* _The problem_
Retype each entry below exactly. Do not carry any image over.

(Data entries)

============

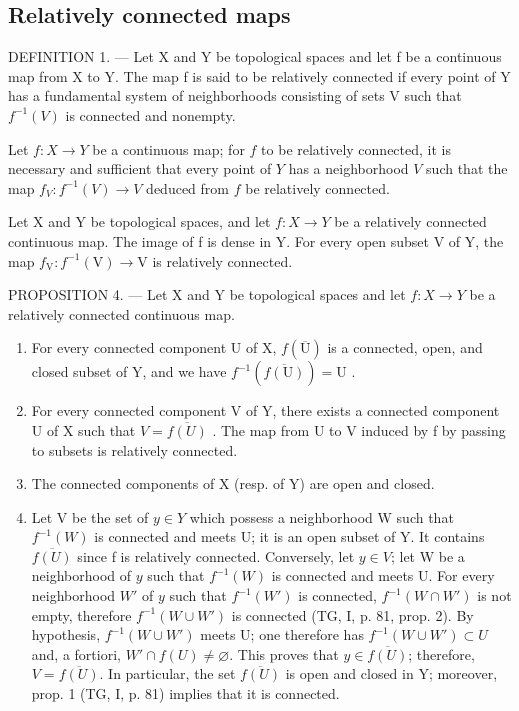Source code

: \subsection{Relatively connected maps}

DEFINITION 1. --- Let X and Y be topological spaces and let f be a continuous map from X to Y. The map f is said to be relatively connected if every point of Y has a fundamental system of neighborhoods consisting of sets V such that \(f^{-1}(V)\) is connected and nonempty.

Let \(f \colon X \to Y\) be a continuous map; for \(f\) to be relatively connected, it is necessary and sufficient that every point of \(Y\) has a neighborhood \(V\) such that the map \(f_V \colon f^{-1}(V) \to V\) deduced from \(f\) be relatively connected.

Let X and Y be topological spaces, and let \(f: X \to Y\) be a relatively connected continuous map. The image of f is dense in Y. For every open subset V of Y, the map \(f_{\mathrm{V}}: f^{-1}(\mathrm{V}) \to \mathrm{V}\) is relatively connected.

PROPOSITION 4. --- Let X and Y be topological spaces and let \(f: X \to Y\) be a relatively connected continuous map.

\begin{enumerate}
\def\labelenumi{\alph{enumi})}
\item
  For every connected component U of X, \(f(\overline{\mathrm{U}})\) is a connected, open, and closed subset of Y, and we have \(f^{-1}(\overline{f(\mathrm{U})}) = \mathrm{U}\) .
\item
  For every connected component V of Y, there exists a connected component U of X such that \(V = \overline{f(U)}\) . The map from U to V induced by f by passing to subsets is relatively connected.
\item
  The connected components of X (resp. of Y) are open and closed.
\item
Let V be the set of \(y \in Y\) which possess a neighborhood W such that \(f^{-1}(W)\) is connected and meets U; it is an open subset of Y. It contains \(\overline{f(U)}\) since f is relatively connected. Conversely, let \(y \in V\); let W be a neighborhood of \(y\) such that \(f^{-1}(W)\) is connected and meets U. For every neighborhood \(W'\) of \(y\) such that \(f^{-1}(W')\) is connected, \(f^{-1}(W \cap W')\) is not empty, therefore \(f^{-1}(W \cup W')\) is connected (TG, I, p. 81, prop. 2). By hypothesis, \(f^{-1}(W \cup W')\) meets U; one therefore has \(f^{-1}(W \cup W') \subset U\) and, a fortiori, \(W' \cap f(U) \neq \varnothing\). This proves that \(y \in \overline{f(U)}\); therefore, \(V = \overline{f(U)}\). In particular, the set \(\overline{f(U)}\) is open and closed in Y; moreover, prop. 1 (TG, I, p. 81) implies that it is connected.
\end{enumerate}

============

* _Output for this task_
Source code

: \subsection{Relatively connected maps}

DEFINITION 1. --- Let X and Y be topological spaces and let f be a continuous map from X to Y. The map f is said to be relatively connected if every point of Y has a fundamental system of neighborhoods consisting of sets V such that \(f^{-1}(V)\) is connected and nonempty.

Let \(f \colon X \to Y\) be a continuous map; for \(f\) to be relatively connected, it is necessary and sufficient that every point of \(Y\) has a neighborhood \(V\) such that the map \(f_V \colon f^{-1}(V) \to V\) deduced from \(f\) be relatively connected.

Let X and Y be topological spaces, and let \(f: X \to Y\) be a relatively connected continuous map. The image of f is dense in Y. For every open subset V of Y, the map \(f_{\mathrm{V}}: f^{-1}(\mathrm{V}) \to \mathrm{V}\) is relatively connected.

PROPOSITION 4. --- Let X and Y be topological spaces and let \(f: X \to Y\) be a relatively connected continuous map.

\begin{enumerate}
\def\labelenumi{\alph{enumi})}
\item
  For every connected component U of X, \(f(\overline{\mathrm{U}})\) is a connected, open, and closed subset of Y, and we have \(f^{-1}(\overline{f(\mathrm{U})}) = \mathrm{U}\) .
\item
  For every connected component V of Y, there exists a connected component U of X such that \(V = \overline{f(U)}\) . The map from U to V induced by f by passing to subsets is relatively connected.
\item
  The connected components of X (resp. of Y) are open and closed.
\item
Let V be the set of \(y \in Y\) which possess a neighborhood W such that \(f^{-1}(W)\) is connected and meets U; it is an open subset of Y. It contains \(\overline{f(U)}\) since f is relatively connected. Conversely, let \(y \in V\); let W be a neighborhood of \(y\) such that \(f^{-1}(W)\) is connected and meets U. For every neighborhood \(W'\) of \(y\) such that \(f^{-1}(W')\) is connected, \(f^{-1}(W \cap W')\) is not empty, therefore \(f^{-1}(W \cup W')\) is connected (TG, I, p. 81, prop. 2). By hypothesis, \(f^{-1}(W \cup W')\) meets U; one therefore has \(f^{-1}(W \cup W') \subset U\) and, a fortiori, \(W' \cap f(U) \neq \varnothing\). This proves that \(y \in \overline{f(U)}\); therefore, \(V = \overline{f(U)}\). In particular, the set \(\overline{f(U)}\) is open and closed in Y; moreover, prop. 1 (TG, I, p. 81) implies that it is connected.
\end{enumerate}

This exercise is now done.